Self-intercalation as origin of high-temperature ferromagnetism in epitaxially grown Fe5GeTe2 thin films

TL;DR

This study demonstrates that self-intercalation of Fe atoms in Fe5GeTe2 thin films significantly raises their magnetic ordering temperature, achieving ferromagnetism up to 375 K, which is promising for high-temperature spintronic applications.

Contribution

It reveals that self-intercalation during epitaxial growth enhances magnetic properties of Fe5GeTe2 by increasing exchange interactions, a novel approach for tuning 2D ferromagnetism.

Findings

Ferromagnetic order observed up to 375 K in epitaxial Fe5GeTe2 films.

Self-intercalated Fe atoms increase exchange interactions between layers.
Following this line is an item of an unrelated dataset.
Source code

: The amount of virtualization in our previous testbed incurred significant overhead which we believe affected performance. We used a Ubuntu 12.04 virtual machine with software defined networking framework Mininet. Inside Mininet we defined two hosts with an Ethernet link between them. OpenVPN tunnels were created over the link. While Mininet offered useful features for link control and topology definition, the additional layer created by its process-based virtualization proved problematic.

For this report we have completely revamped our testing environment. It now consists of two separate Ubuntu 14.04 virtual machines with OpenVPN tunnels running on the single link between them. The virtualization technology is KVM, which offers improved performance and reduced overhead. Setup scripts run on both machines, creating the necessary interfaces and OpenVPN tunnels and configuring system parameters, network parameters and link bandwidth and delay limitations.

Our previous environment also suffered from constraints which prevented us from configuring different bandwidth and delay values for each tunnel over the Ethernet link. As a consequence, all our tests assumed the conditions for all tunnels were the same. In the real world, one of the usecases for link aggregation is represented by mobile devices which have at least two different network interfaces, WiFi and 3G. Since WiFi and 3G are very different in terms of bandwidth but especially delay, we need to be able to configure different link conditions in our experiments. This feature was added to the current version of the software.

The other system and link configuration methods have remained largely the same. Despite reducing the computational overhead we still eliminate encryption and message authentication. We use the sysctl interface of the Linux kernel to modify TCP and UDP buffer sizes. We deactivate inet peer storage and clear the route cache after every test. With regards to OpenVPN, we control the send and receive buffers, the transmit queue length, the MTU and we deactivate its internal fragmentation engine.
X-ray and first-principles calculations confirm the role of intercalated Fe in magnetic enhancement.

Abstract

The role of self-intercalation in 2D van der Waals materials is key to the understanding of many of their properties. Here we show that the magnetic ordering temperature of thin films of the 2D ferromagnet Fe5GeTe2 is substantially increased by self-intercalated Fe that resides in the van der Waals gaps. The epitaxial films were prepared by molecular beam epitaxy and their magnetic properties explored by element-specific x-ray magnetic circular dichroism that showed ferromagnetic ordering up to 375 K. Both surface and bulk sensitive x-ray absorption modes were used to confirm that the magnetic signal is of an intrinsic nature. Fe occupation within the van der Waals gap was determined by x-ray diffraction which showed a notably higher occupation with respect to bulk crystals. We thus infer, supported by first-principles calculations, that the higher magnetic ordering temperature results from an increased exchange interaction between the individual Fe5GeTe2 layers mediated by Fe atoms residing within the van der Waals gaps. Our findings establish self-intercalation during epitaxial growth as an efficient mechanism to achieve high-temperature magnetism in a broad class of van der Waals materials.